== Available data
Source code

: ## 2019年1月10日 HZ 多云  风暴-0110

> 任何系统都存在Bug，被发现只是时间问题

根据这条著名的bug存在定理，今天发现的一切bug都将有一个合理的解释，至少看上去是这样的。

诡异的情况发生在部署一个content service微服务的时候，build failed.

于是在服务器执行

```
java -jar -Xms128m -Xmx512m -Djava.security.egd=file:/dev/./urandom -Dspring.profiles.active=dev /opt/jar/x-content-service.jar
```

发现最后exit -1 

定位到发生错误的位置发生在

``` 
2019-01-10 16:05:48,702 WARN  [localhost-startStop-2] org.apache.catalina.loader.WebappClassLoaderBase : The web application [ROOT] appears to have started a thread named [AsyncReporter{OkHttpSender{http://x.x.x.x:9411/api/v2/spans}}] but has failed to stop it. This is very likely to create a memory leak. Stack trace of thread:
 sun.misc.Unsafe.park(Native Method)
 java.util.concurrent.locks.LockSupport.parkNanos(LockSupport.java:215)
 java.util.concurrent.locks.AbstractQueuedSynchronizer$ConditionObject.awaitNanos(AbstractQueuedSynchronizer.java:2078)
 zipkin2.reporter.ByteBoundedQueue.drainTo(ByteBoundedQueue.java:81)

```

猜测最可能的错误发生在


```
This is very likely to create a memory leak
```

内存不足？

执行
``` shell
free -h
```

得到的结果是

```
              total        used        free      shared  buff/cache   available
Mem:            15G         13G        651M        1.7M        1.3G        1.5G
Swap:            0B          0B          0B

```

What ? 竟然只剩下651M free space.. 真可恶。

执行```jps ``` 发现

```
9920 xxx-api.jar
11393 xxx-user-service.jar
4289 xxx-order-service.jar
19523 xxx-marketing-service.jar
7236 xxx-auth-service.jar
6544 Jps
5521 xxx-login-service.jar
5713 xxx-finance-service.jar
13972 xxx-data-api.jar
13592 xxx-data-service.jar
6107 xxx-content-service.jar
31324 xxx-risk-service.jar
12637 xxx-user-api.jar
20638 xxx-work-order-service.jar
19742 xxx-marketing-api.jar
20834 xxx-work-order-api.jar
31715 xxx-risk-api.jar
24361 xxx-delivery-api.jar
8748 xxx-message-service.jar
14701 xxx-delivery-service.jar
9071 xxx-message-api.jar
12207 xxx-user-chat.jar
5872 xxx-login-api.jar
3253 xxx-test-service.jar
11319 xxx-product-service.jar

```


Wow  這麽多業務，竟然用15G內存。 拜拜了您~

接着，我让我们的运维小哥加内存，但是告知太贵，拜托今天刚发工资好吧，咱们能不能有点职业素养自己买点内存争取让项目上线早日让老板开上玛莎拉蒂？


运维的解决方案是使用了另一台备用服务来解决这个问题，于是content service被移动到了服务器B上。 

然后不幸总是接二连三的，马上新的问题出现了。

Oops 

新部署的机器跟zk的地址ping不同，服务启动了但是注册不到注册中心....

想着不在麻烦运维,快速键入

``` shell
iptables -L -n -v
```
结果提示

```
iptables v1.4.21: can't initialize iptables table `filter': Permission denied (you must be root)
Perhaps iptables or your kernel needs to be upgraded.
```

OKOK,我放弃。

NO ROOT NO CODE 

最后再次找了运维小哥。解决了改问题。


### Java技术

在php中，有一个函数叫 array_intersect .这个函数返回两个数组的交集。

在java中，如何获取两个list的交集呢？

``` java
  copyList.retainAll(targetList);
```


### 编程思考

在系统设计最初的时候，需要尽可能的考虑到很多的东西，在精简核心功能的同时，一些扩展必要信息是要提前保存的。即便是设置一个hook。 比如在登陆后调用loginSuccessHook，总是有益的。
====
_What is required_. All lines of the data above that include the word "delivery" must be shown.

_Solved problem_.
24361 xxx-delivery-api.jar
14701 xxx-delivery-service.jar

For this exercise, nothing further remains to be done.